GOAL OF THE EXERCISE — Pull every line with "understand" from the entries below.

RECORDS SHOWN —
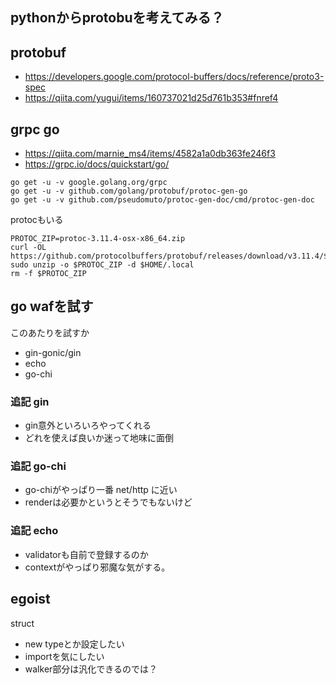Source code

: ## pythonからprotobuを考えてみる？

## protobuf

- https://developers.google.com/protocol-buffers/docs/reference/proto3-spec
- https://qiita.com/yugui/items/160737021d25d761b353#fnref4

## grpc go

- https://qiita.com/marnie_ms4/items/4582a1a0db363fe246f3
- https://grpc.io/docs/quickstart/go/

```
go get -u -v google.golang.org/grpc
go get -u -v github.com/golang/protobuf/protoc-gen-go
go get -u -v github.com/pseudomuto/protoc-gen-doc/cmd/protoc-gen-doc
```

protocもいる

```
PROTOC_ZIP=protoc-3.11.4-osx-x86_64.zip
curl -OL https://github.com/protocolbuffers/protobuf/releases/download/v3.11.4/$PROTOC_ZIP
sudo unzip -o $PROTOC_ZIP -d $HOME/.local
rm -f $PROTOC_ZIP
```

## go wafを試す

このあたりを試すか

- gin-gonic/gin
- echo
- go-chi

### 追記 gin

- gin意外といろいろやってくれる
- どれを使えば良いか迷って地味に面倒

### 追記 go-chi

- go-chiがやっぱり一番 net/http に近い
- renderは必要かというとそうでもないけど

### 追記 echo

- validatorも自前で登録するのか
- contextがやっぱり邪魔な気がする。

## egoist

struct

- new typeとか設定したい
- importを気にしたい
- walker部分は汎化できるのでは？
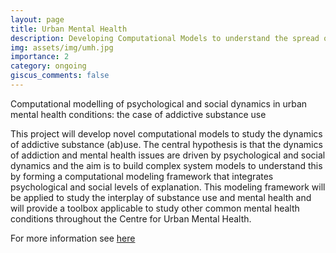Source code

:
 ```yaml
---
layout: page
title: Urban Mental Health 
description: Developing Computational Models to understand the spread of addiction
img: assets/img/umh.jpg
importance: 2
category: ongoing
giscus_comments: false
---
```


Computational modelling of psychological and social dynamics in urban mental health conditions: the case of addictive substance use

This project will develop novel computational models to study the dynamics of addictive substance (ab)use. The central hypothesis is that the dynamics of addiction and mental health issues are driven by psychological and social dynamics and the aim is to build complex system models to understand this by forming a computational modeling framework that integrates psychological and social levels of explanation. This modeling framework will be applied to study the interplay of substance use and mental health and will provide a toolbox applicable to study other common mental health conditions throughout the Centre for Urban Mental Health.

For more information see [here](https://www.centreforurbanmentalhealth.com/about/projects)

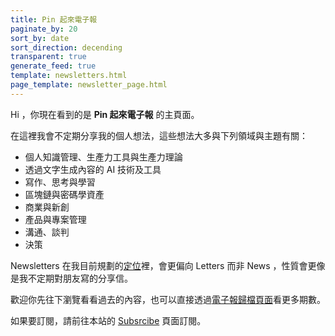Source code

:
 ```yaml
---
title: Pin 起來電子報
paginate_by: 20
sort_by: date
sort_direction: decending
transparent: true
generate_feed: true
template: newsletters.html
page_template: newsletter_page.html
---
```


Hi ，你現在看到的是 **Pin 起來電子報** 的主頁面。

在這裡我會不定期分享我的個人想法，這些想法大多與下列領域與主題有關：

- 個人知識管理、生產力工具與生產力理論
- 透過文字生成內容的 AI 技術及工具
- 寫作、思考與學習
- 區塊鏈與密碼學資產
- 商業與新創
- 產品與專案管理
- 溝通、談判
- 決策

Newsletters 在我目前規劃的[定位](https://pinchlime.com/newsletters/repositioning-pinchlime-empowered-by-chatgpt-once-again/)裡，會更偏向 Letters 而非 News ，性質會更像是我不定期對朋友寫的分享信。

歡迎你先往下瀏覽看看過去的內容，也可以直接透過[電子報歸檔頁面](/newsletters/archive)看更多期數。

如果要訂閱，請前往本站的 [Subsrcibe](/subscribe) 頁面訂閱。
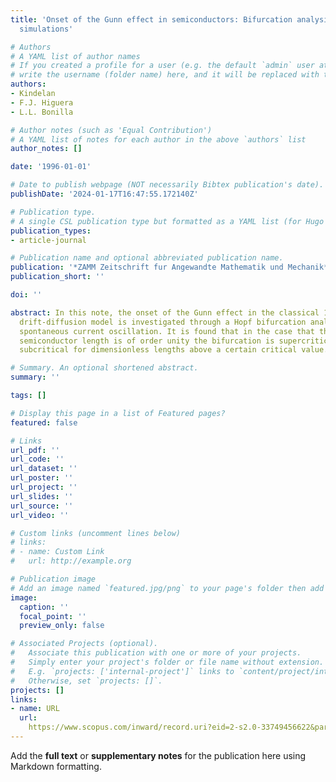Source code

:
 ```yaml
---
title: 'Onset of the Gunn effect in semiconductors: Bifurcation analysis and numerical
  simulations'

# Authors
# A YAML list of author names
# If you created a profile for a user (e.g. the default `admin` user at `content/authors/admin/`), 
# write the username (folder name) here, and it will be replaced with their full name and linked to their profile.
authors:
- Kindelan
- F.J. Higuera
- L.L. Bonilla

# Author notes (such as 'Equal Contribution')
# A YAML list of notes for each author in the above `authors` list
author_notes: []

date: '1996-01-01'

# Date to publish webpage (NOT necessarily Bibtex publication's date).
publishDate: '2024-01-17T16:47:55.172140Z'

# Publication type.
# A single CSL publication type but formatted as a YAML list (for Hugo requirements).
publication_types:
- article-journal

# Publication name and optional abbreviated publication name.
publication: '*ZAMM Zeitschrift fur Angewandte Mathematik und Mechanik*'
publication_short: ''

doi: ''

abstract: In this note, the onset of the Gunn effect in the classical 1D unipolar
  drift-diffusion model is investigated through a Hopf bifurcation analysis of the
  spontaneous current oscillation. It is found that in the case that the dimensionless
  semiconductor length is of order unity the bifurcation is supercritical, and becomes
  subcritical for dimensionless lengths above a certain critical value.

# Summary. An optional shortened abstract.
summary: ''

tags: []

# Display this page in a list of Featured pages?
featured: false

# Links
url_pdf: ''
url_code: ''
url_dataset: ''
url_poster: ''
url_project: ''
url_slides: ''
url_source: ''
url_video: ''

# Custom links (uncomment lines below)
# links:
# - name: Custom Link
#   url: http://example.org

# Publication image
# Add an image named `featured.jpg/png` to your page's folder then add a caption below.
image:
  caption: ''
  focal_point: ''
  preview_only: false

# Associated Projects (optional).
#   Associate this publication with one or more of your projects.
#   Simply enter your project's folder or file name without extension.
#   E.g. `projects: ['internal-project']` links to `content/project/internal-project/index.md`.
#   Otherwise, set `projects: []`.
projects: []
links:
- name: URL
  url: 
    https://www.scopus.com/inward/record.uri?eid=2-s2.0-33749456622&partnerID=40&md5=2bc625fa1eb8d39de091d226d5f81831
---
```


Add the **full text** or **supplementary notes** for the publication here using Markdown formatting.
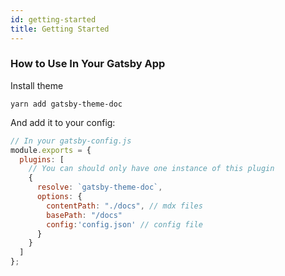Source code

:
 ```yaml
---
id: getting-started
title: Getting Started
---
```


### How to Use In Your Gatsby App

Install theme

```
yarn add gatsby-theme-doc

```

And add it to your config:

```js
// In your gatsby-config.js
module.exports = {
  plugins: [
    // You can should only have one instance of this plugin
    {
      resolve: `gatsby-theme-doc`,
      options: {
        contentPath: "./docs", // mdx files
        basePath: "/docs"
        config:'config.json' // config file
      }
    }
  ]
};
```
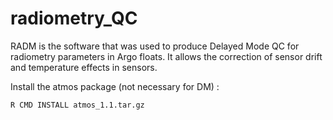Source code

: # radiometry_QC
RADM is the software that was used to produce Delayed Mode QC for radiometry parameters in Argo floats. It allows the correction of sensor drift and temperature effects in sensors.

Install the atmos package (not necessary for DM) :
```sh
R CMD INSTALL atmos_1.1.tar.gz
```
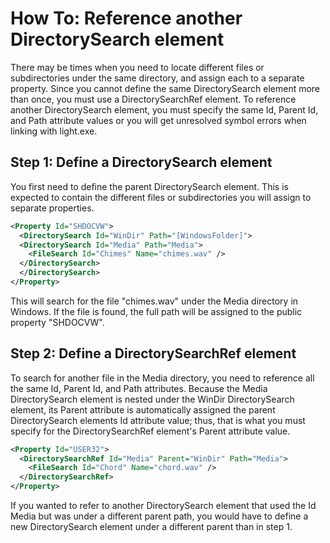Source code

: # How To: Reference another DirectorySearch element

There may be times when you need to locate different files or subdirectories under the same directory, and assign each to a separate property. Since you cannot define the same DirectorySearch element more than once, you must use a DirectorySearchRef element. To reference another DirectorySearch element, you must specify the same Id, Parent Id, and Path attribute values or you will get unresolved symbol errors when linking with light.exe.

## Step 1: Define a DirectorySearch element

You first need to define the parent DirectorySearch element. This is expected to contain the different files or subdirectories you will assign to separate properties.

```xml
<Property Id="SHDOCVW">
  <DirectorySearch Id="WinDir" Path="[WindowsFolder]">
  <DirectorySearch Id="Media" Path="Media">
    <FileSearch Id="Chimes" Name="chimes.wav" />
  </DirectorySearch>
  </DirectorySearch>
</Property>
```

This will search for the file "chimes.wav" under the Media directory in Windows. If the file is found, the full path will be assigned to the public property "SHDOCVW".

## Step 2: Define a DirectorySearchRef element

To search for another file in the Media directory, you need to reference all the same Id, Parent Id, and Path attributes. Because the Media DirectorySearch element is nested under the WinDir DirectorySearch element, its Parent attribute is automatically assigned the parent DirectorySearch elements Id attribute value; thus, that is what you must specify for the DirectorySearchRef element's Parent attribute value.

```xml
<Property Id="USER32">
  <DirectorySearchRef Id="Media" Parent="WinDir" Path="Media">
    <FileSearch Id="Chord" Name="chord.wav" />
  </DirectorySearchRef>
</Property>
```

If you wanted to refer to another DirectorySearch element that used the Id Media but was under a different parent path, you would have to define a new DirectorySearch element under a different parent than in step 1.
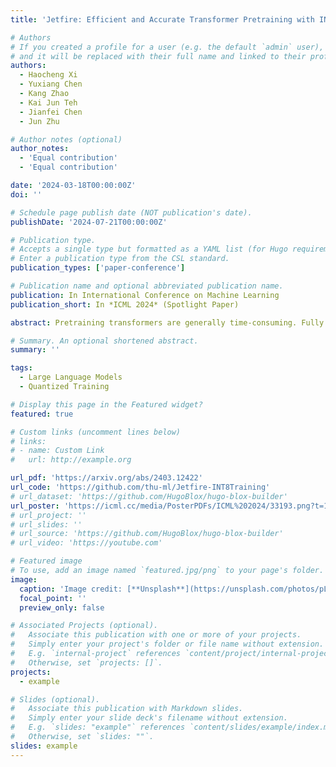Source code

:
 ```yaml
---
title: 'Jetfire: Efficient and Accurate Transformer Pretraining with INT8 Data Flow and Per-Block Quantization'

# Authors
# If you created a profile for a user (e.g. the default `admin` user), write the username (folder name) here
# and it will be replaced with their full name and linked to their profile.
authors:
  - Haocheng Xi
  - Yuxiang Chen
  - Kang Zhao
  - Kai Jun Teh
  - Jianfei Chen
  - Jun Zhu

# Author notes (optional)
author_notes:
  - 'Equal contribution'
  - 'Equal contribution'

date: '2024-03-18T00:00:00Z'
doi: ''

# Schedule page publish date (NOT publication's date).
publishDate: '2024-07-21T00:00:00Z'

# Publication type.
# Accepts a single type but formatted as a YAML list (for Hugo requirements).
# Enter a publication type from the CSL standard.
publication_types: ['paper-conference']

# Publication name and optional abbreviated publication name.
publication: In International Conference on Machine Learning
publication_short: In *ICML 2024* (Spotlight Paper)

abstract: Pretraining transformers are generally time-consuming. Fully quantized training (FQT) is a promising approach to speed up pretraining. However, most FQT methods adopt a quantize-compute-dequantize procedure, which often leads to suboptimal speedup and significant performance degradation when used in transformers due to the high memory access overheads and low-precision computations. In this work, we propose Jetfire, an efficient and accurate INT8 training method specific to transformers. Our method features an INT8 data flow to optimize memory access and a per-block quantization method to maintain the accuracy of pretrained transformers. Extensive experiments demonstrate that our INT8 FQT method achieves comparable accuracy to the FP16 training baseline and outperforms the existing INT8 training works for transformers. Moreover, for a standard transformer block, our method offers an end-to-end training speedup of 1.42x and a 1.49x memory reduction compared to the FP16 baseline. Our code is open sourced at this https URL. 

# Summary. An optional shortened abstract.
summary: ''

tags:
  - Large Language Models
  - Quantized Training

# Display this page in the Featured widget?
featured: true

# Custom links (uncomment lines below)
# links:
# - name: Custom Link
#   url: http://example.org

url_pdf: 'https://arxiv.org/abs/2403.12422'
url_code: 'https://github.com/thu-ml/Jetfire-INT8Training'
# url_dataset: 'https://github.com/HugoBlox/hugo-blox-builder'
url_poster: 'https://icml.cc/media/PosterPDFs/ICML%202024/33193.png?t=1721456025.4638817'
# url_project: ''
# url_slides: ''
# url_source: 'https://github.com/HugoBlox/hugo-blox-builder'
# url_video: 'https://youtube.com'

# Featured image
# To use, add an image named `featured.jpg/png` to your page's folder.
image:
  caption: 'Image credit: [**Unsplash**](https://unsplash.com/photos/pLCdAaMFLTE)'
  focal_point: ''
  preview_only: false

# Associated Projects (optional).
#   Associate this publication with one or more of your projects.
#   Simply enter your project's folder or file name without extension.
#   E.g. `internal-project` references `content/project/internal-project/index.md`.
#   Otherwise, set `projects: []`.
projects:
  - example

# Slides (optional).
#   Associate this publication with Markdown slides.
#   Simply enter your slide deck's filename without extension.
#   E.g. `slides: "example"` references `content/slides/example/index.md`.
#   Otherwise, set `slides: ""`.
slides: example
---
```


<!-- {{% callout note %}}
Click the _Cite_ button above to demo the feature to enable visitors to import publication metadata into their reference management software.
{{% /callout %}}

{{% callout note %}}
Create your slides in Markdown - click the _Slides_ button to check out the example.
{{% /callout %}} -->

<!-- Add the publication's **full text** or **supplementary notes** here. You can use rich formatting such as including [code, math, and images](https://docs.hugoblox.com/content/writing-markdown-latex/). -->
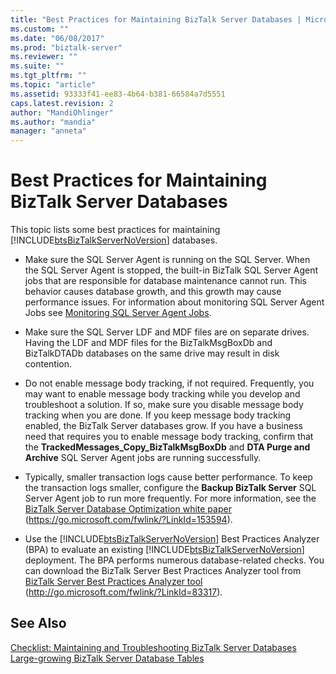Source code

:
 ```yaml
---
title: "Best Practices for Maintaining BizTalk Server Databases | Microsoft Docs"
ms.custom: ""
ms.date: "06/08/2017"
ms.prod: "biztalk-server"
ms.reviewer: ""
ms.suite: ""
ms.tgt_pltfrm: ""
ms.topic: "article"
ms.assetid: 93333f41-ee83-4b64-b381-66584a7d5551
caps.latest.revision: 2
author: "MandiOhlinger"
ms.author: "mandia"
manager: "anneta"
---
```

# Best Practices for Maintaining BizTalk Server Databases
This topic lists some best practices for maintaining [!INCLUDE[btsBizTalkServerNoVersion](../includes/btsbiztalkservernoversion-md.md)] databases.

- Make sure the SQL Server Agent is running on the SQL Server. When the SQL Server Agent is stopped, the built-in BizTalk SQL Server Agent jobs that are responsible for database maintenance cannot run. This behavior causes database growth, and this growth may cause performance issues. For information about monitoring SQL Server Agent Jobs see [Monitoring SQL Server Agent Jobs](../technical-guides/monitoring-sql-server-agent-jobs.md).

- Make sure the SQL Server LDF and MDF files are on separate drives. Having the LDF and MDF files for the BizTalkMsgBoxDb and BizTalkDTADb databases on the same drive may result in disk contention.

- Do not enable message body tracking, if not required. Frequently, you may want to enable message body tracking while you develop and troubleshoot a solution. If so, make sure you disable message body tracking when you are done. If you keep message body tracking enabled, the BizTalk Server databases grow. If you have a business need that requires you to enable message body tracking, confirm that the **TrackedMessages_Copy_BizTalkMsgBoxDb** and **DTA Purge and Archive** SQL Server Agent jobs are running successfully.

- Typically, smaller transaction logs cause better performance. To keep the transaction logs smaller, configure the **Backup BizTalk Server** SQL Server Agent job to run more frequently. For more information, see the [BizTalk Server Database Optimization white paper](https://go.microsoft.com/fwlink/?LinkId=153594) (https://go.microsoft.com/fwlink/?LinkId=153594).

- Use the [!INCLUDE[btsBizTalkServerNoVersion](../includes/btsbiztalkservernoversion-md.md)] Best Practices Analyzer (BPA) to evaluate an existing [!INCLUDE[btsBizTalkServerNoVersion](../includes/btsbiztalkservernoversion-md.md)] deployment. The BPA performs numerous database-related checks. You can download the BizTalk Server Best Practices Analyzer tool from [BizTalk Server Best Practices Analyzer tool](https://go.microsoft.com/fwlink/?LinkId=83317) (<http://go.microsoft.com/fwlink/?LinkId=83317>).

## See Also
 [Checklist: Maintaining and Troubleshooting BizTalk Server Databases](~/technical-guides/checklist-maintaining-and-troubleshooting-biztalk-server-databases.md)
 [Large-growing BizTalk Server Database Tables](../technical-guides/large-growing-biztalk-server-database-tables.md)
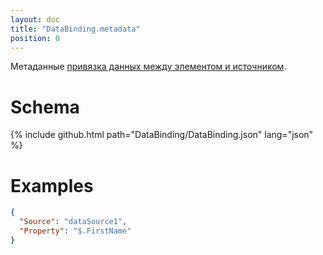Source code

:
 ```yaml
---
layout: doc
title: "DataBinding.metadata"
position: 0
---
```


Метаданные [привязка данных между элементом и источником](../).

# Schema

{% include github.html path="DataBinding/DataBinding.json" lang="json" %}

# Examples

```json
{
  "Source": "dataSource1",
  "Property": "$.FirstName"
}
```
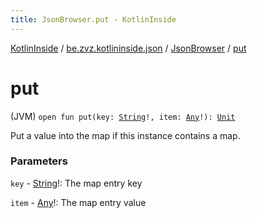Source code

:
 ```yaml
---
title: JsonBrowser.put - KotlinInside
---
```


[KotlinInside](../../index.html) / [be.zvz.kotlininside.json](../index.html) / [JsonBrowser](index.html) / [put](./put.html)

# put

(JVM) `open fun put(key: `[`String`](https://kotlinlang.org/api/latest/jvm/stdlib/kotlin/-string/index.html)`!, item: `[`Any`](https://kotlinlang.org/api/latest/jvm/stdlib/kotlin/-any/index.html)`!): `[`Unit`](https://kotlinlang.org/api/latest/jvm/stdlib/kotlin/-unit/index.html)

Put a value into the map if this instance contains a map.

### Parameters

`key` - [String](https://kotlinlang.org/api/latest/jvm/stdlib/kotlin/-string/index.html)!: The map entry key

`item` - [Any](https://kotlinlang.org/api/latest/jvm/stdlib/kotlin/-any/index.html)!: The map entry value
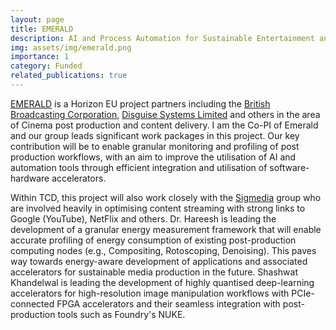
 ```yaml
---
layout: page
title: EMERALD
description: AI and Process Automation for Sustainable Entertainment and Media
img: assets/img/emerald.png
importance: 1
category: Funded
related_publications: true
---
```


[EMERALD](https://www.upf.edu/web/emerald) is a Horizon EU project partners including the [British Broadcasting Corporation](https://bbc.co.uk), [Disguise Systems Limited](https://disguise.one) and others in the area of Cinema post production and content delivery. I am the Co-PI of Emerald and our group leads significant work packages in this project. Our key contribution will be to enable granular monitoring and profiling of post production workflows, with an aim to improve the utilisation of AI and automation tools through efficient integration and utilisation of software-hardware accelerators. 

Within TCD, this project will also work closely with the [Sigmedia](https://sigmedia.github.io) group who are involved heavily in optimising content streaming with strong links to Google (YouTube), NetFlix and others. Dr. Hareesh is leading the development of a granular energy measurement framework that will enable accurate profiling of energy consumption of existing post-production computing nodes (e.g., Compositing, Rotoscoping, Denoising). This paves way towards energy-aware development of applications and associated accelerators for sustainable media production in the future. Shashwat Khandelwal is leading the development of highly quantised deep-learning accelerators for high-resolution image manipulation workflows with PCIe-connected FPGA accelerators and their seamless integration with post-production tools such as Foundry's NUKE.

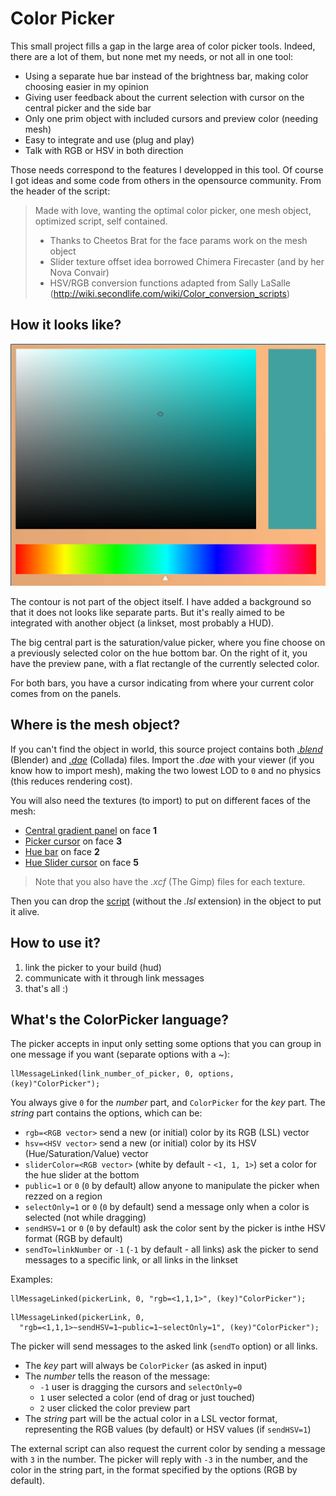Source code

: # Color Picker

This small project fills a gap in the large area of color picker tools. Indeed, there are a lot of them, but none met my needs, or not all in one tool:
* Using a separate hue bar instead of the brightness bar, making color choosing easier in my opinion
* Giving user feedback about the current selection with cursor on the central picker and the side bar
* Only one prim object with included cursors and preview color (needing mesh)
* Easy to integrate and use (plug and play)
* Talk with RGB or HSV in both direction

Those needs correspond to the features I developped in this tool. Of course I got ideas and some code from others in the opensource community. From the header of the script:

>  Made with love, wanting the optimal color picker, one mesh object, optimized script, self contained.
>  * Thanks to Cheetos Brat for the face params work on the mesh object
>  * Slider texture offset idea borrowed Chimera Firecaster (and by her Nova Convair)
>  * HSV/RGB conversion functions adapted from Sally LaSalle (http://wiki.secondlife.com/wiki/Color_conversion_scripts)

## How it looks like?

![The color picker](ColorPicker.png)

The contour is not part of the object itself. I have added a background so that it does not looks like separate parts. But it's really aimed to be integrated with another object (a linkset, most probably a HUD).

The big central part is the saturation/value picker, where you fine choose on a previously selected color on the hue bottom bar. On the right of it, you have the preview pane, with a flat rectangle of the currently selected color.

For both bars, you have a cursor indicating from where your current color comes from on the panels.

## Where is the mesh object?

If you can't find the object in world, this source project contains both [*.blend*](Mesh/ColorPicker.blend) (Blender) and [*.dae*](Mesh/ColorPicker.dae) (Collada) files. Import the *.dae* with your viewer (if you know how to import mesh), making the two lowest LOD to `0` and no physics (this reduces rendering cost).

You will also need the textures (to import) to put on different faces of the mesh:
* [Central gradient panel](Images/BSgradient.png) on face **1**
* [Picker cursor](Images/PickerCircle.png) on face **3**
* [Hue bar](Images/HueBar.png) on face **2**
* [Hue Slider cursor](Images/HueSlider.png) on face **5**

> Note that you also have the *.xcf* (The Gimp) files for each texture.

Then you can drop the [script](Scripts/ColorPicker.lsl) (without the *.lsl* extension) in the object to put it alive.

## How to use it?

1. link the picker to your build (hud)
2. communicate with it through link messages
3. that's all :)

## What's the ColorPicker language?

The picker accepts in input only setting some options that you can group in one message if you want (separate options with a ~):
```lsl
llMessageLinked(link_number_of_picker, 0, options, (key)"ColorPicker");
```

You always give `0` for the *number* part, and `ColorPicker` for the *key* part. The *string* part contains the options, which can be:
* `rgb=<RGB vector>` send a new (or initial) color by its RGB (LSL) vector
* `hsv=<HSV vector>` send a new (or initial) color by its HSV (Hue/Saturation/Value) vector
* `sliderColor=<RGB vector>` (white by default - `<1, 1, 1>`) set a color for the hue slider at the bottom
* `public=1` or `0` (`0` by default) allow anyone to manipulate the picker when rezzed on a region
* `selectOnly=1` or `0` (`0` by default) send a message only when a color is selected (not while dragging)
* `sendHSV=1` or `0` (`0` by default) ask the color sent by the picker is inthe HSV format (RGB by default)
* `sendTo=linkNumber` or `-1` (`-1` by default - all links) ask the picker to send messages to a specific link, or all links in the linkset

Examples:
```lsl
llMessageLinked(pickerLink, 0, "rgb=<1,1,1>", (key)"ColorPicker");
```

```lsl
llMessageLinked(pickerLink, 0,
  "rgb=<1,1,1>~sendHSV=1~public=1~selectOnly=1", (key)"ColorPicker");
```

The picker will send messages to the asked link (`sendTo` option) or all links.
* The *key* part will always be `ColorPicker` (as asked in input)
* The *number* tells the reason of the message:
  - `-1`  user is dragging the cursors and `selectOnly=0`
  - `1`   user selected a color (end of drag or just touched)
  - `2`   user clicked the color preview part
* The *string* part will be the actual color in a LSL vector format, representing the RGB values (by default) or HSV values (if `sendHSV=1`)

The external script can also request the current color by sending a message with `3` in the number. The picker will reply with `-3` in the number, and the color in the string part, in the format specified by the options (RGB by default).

RESPONSE —
description: Developing Computational Models to understand the spread of addiction
This project will develop novel computational models to study the dynamics of addictive substance (ab)use. The central hypothesis is that the dynamics of addiction and mental health issues are driven by psychological and social dynamics and the aim is to build complex system models to understand this by forming a computational modeling framework that integrates psychological and social levels of explanation. This modeling framework will be applied to study the interplay of substance use and mental health and will provide a toolbox applicable to study other common mental health conditions throughout the Centre for Urban Mental Health.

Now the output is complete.